The following data has a line with "The method signature was" and a line with "1. **Environment Variable". Write out exactly those lines and all the lines between them.

(RECORDS FOR THE EXERCISE)
====

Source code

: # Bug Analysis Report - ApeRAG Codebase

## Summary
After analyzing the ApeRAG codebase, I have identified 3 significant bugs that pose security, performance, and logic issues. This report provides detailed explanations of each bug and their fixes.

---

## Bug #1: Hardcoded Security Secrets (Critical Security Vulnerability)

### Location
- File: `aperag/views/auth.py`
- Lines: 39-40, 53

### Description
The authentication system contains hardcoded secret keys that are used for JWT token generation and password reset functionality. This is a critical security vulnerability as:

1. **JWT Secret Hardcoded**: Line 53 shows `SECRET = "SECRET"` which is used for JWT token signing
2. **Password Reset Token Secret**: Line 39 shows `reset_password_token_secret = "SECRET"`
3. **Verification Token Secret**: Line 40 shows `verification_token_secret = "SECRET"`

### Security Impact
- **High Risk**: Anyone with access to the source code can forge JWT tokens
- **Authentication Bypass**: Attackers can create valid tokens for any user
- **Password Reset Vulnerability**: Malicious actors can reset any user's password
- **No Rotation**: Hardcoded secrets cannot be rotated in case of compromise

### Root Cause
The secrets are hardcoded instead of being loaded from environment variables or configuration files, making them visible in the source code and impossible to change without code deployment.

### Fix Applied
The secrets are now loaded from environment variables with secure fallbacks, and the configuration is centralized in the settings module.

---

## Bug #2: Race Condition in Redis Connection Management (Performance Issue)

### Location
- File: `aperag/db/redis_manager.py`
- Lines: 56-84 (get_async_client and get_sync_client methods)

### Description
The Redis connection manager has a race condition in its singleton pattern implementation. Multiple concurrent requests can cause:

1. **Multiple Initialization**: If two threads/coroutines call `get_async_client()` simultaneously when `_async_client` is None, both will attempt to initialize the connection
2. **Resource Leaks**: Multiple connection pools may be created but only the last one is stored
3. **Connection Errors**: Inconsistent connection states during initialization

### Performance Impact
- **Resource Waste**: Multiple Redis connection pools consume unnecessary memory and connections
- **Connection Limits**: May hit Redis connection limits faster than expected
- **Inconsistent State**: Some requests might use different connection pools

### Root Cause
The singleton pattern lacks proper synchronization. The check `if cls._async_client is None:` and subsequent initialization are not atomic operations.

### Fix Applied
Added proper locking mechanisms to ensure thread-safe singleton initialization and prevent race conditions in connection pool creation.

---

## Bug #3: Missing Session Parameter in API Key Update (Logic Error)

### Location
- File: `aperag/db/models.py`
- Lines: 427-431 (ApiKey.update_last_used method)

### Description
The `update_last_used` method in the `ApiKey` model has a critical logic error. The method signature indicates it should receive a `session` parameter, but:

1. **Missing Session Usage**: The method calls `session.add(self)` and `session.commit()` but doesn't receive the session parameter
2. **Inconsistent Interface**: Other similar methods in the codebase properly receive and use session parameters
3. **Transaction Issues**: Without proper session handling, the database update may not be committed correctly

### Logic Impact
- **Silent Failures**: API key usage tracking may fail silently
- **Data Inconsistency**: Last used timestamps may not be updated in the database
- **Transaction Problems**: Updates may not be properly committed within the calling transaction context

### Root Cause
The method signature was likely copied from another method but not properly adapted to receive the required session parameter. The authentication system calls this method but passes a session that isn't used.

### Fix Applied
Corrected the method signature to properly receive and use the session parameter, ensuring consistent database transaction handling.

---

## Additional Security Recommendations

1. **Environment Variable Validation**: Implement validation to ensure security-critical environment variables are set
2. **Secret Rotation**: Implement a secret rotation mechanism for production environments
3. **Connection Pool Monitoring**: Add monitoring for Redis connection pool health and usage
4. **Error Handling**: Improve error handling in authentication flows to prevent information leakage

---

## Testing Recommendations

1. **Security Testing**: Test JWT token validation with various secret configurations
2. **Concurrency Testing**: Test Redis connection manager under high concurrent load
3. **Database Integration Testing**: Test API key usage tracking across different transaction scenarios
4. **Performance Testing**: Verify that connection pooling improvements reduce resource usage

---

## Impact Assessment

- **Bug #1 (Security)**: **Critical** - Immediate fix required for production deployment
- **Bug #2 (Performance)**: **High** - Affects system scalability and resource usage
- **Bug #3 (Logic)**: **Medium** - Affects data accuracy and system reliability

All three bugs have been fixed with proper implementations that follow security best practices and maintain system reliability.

====

(RESPONSE TO THIS EXERCISE)
The method signature was likely copied from another method but not properly adapted to receive the required session parameter. The authentication system calls this method but passes a session that isn't used.

### Fix Applied
Corrected the method signature to properly receive and use the session parameter, ensuring consistent database transaction handling.

---

## Additional Security Recommendations

1. **Environment Variable Validation**: Implement validation to ensure security-critical environment variables are set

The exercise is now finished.